The public debate on “fair taxation” has escalated since the Lithuanian government and representatives of the Parliament of the Republic of Lithuania submitted a number of policy proposals to introduce a progressive taxation system covering, but not limited to, immovable residential property.
Currently, immovable property with a value of up to EUR 220,000 is exempt from tax. For immovable property with a total value of between EUR 220,000 and EUR 300,000, a rate of 0,5% applies. Immovable property with a total value of between EUR 300,000 and EUR 500,000, is taxed at a rate of 1%, and for immovable property with a total value in excess of EUR 500,000, a rate 2% applies. The immovable property tax is collected by the state and remains within the state budget.
The government has proposed expanding the base of immovable property upon which tax is levied, applying a rate of 0.3 % to the second and subsequent residential property owned by a natural person, even where the value of such immovable property does not exceed EUR 220,000. On immovable property exceeding this 220,000 threshold, a progressive rate of between 0.5 and 2% is proposed.
Immovable property taxes in Lithuania have been subject to constant change: in 2012, immovable property with a value of up to 1,000,000 LTL (approx. EUR 290,000) was exempted from tax; in 2015, this exemption threshold was reduced to EUR 220,000. In 2017, proponents of tax reform unsuccessfully attempted to enforce amendments that would exempt only owners of immovable property with a value of up to EUR 150,000.

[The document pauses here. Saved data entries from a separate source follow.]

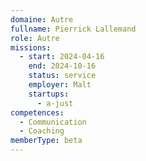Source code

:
 ```yaml
---
domaine: Autre
fullname: Pierrick Lallemand
role: Autre
missions:
  - start: 2024-04-16
    end: 2024-10-16
    status: service
    employer: Malt
    startups:
      - a-just
competences:
  - Communication
  - Coaching
memberType: beta
---
```

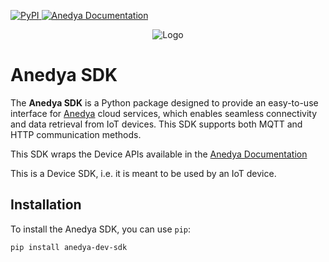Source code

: <p>
    <a href="https://pypi.org/project/anedya-dev-sdk/">
        <img alt="PyPI" src="https://img.shields.io/pypi/v/anedya-dev-sdk?style=for-the-badge">
    </a>
    <a href="https://docs.anedya.io?utm_source=github&utm_medium=link&utm_campaign=github-sdk&utm_content=python">
        <img alt="Anedya Documentation" src="https://img.shields.io/badge/Anedya-Documentation-blue?style=for-the-badge">
    </a>
</p>


 <!---<div style="width:20%; margin:0 auto;margin-bottom:50px;margin-top:50px;">-->
<p align="center">
    <img src="https://cdn.anedya.io/anedya_black_banner.png" alt="Logo">
</p>
<!--</div>-->

# Anedya SDK

The **Anedya SDK** is a Python package designed to provide an easy-to-use interface for [Anedya](https://anedya.io/?utm_source=github&utm_medium=link&utm_campaign=github-sdk&utm_content=python) cloud services, which enables seamless connectivity and data retrieval from IoT devices. This SDK supports both MQTT and HTTP communication methods.

This SDK wraps the Device APIs available in the [Anedya Documentation](https://docs.anedya.io?utm_source=github&utm_medium=link&utm_campaign=github-sdk&utm_content=python)

This is a Device SDK, i.e. it is meant to be used by an IoT device.

## Installation

To install the Anedya SDK, you can use `pip`:

```bash
pip install anedya-dev-sdk
```

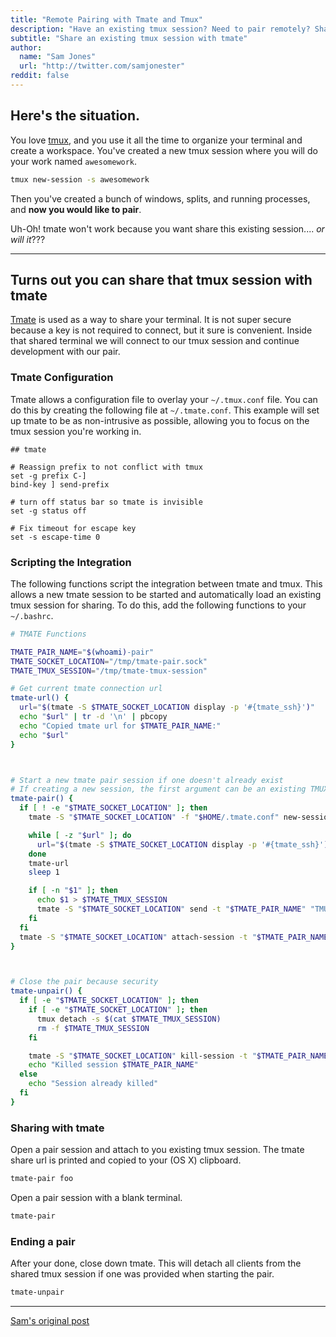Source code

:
 ```yaml
---
title: "Remote Pairing with Tmate and Tmux"
description: "Have an existing tmux session? Need to pair remotely? Share it with tmate!"
subtitle: "Share an existing tmux session with tmate"
author:
  name: "Sam Jones"
  url: "http://twitter.com/samjonester"
reddit: false
---
```


## Here's the situation.

You love [tmux][tmux], and you use it all the time to organize your terminal and create a workspace. You've created a new tmux session where you will do your work named `awesomework`.

``` sh
tmux new-session -s awesomework
```

Then you've created a bunch of windows, splits, and running processes, and **now you would like to pair**.

Uh-Oh! tmate won't work because you want share this existing session.... *or will it*???


-------------

## Turns out you can share that tmux session with tmate

[Tmate][tmate] is used as a way to share your terminal. It is not super secure because a key is not required to connect, but it sure is convenient. Inside that shared terminal we will connect to our tmux session and continue development with our pair.

### Tmate Configuration

Tmate allows a configuration file to overlay your `~/.tmux.conf` file. You can do this by creating the following file at `~/.tmate.conf`. This example will set up tmate to be as non-intrusive as possible, allowing you to focus on the tmux session you're working in.

```
## tmate

# Reassign prefix to not conflict with tmux
set -g prefix C-]
bind-key ] send-prefix

# turn off status bar so tmate is invisible
set -g status off

# Fix timeout for escape key
set -s escape-time 0
```

### Scripting the Integration
The following functions script the integration between tmate and tmux. This allows a new tmate session to be started and automatically load an existing tmux session for sharing. To do this, add the following functions to your `~/.bashrc`.

``` sh
# TMATE Functions

TMATE_PAIR_NAME="$(whoami)-pair"
TMATE_SOCKET_LOCATION="/tmp/tmate-pair.sock"
TMATE_TMUX_SESSION="/tmp/tmate-tmux-session"

# Get current tmate connection url
tmate-url() {
  url="$(tmate -S $TMATE_SOCKET_LOCATION display -p '#{tmate_ssh}')"
  echo "$url" | tr -d '\n' | pbcopy
  echo "Copied tmate url for $TMATE_PAIR_NAME:"
  echo "$url"
}



# Start a new tmate pair session if one doesn't already exist
# If creating a new session, the first argument can be an existing TMUX session to connect to automatically
tmate-pair() {
  if [ ! -e "$TMATE_SOCKET_LOCATION" ]; then
    tmate -S "$TMATE_SOCKET_LOCATION" -f "$HOME/.tmate.conf" new-session -d -s "$TMATE_PAIR_NAME"

    while [ -z "$url" ]; do
      url="$(tmate -S $TMATE_SOCKET_LOCATION display -p '#{tmate_ssh}')"
    done
    tmate-url
    sleep 1

    if [ -n "$1" ]; then
      echo $1 > $TMATE_TMUX_SESSION
      tmate -S "$TMATE_SOCKET_LOCATION" send -t "$TMATE_PAIR_NAME" "TMUX='' tmux attach-session -t $1" ENTER
    fi
  fi
  tmate -S "$TMATE_SOCKET_LOCATION" attach-session -t "$TMATE_PAIR_NAME"
}



# Close the pair because security
tmate-unpair() {
  if [ -e "$TMATE_SOCKET_LOCATION" ]; then
    if [ -e "$TMATE_SOCKET_LOCATION" ]; then
      tmux detach -s $(cat $TMATE_TMUX_SESSION)
      rm -f $TMATE_TMUX_SESSION
    fi

    tmate -S "$TMATE_SOCKET_LOCATION" kill-session -t "$TMATE_PAIR_NAME"
    echo "Killed session $TMATE_PAIR_NAME"
  else
    echo "Session already killed"
  fi
}
```

### Sharing with tmate

Open a pair session and attach to you existing tmux session. The tmate share url is printed and copied to your (OS X) clipboard.

``` sh
tmate-pair foo
```

Open a pair session with a blank terminal.

``` sh
tmate-pair
```

### Ending a pair

After your done, close down tmate. This will detach all clients from the shared tmux session if one was provided when starting the pair.

``` sh
tmate-unpair
```

<hr/>
<p><a rel="canonical" href="https://samljones.com/2017-07-19/remote-pair-tmate-tmux/">Sam's original post</a></p>

[tmux]: https://github.com/tmux/tmux/wiki
[tmate]: https://tmate.io/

Needless to say, a progressive tax model will result in ever-growing taxation. In theory, most will agree with the principle that it is fair for individuals with higher incomes to pay more tax than those who earn less – the underlying premise being that higher-income individuals have a greater ability to pay. But how much more tax is “fair”?
Proponents of the progressive plan have proposed a number of bands in the value of immovable property, upon which different tax rates are applied. Tax will be payable on the portion of the value of immovable property that exceeds the tax-exempt threshold. However, neither the proposal, nor the accompanying explanatory note specifies or explains the basis of the methodology used, or the logic that governs the calculation of the bands of immovable property value and their corresponding tax rates. This concretisation and differentiation of the value of assets has been proposed without recognising the crucial fact that the immovable property market is subject to systemic change as a result of both global and domestic factors. These include the law of supply and demand, and changes in the condition of the property. Since municipal administrations supervise the roads, green spaces and, lighting in their areas, and provide other services necessary to the proper functioning of immovable property, they are aware of the needs, expectations and opportunities of the property’s residents and legal entities. The draft law should therefore stipulate that the tax rates be established by specific municipal councils. It is also expedient that the tax collected for immovable property be transferred to municipalities.
If implemented, the progressive model will affect approximately 330,000 owners of immovable property with two or more residential houses. The proposed increase in tax rates and reduction in the tax exemption threshold appear a significant change – thus, no mistakes can be made about its future implications.